» **Your objective**: From the data, copy out every line in which the word "channel" appears.

» **Data for processing**:
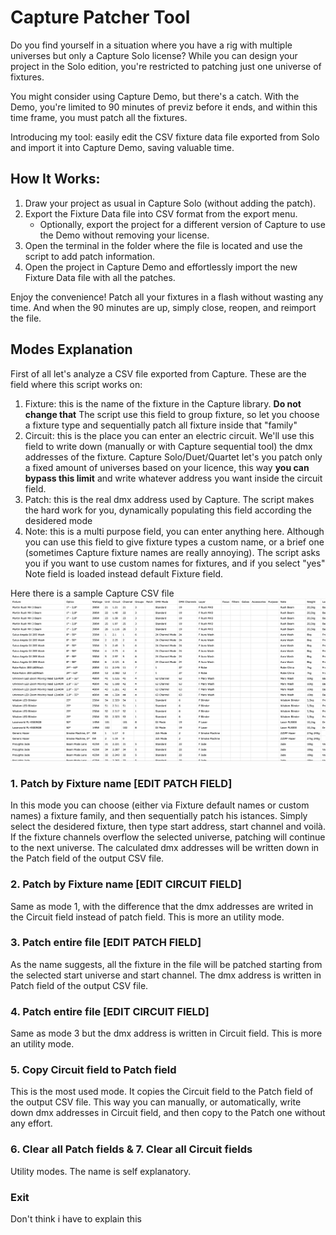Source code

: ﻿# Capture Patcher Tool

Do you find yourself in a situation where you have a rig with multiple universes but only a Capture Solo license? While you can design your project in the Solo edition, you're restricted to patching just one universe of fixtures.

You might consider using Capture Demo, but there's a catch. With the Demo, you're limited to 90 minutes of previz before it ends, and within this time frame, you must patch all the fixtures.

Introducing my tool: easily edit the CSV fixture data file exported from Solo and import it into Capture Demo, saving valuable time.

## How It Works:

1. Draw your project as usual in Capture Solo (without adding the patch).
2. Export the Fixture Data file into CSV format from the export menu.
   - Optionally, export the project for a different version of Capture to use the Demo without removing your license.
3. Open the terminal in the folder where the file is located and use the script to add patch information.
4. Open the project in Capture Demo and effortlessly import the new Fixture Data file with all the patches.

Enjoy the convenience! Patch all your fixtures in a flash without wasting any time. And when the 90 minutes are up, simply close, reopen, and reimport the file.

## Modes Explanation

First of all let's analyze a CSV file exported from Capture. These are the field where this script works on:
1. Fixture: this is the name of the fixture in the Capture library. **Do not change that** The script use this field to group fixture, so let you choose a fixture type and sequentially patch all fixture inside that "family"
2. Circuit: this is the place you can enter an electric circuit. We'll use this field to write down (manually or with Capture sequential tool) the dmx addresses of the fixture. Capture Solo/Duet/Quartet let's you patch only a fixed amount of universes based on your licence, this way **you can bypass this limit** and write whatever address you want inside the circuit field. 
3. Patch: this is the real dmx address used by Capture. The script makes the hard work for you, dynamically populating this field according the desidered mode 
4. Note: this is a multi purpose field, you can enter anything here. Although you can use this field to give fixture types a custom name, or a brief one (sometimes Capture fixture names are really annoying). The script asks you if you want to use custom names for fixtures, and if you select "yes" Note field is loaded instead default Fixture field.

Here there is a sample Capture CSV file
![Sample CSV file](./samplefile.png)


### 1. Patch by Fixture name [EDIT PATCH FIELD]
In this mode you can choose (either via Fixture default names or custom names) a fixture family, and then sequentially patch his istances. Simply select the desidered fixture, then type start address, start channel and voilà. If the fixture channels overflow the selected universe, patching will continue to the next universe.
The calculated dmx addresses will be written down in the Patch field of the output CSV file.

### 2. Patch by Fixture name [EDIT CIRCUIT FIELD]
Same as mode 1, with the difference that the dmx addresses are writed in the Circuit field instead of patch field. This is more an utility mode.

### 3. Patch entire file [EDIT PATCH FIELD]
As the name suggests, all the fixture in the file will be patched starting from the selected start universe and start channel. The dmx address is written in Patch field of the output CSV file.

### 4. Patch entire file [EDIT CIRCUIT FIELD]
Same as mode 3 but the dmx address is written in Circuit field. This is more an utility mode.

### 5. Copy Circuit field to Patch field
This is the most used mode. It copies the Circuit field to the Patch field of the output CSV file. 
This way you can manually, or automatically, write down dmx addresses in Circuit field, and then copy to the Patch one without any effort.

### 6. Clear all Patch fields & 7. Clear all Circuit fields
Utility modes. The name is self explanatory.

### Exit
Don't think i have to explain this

==

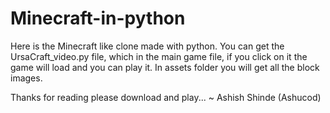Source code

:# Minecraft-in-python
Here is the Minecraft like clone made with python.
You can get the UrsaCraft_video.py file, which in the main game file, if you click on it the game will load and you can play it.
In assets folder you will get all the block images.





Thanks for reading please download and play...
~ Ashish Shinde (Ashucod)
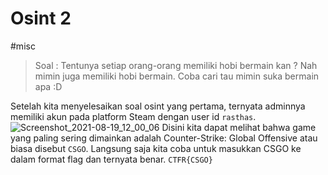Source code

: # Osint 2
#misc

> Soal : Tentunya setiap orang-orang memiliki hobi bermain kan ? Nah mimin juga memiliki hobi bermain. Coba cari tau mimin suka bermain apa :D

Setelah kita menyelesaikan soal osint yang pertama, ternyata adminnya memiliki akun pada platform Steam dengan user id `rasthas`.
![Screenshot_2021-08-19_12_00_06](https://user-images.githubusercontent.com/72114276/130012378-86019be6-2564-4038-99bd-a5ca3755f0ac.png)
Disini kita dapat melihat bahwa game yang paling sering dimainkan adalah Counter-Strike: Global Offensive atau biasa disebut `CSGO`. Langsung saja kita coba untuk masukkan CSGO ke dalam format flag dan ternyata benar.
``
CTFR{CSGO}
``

---

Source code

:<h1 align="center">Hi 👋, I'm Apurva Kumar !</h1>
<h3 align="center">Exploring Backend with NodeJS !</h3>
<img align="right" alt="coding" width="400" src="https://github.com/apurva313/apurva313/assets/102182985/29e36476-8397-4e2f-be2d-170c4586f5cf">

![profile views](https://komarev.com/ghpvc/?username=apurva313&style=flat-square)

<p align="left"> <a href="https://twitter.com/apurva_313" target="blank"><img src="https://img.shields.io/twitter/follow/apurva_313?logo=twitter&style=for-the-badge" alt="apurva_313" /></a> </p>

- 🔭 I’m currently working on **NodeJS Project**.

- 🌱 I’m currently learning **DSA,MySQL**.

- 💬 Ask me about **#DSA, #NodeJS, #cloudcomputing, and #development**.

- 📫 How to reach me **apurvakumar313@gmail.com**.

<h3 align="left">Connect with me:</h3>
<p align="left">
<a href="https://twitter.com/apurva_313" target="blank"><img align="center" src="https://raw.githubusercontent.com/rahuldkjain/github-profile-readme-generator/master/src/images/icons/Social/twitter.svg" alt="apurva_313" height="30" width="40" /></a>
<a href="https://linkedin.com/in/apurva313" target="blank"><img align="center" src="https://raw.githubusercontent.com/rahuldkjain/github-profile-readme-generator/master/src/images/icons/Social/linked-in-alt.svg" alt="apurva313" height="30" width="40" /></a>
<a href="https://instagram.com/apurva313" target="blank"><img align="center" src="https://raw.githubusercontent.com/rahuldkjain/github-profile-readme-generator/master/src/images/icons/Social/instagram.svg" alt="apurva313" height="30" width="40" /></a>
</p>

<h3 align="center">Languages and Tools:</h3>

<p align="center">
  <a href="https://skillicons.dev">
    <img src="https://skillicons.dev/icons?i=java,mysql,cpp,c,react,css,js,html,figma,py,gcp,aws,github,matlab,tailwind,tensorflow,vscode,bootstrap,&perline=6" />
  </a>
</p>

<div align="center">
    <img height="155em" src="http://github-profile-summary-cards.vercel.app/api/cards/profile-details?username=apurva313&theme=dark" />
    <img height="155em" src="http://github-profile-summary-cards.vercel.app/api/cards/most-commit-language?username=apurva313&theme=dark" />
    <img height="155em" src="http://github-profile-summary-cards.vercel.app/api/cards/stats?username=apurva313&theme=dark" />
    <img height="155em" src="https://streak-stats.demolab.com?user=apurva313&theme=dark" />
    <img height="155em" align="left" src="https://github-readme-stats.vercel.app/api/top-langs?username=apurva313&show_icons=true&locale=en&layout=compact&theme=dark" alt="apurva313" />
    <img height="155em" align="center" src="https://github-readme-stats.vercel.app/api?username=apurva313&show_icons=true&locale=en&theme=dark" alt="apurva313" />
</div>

» **Expected answer**:
In this mode you can choose (either via Fixture default names or custom names) a fixture family, and then sequentially patch his istances. Simply select the desidered fixture, then type start address, start channel and voilà. If the fixture channels overflow the selected universe, patching will continue to the next universe.
As the name suggests, all the fixture in the file will be patched starting from the selected start universe and start channel. The dmx address is written in Patch field of the output CSV file.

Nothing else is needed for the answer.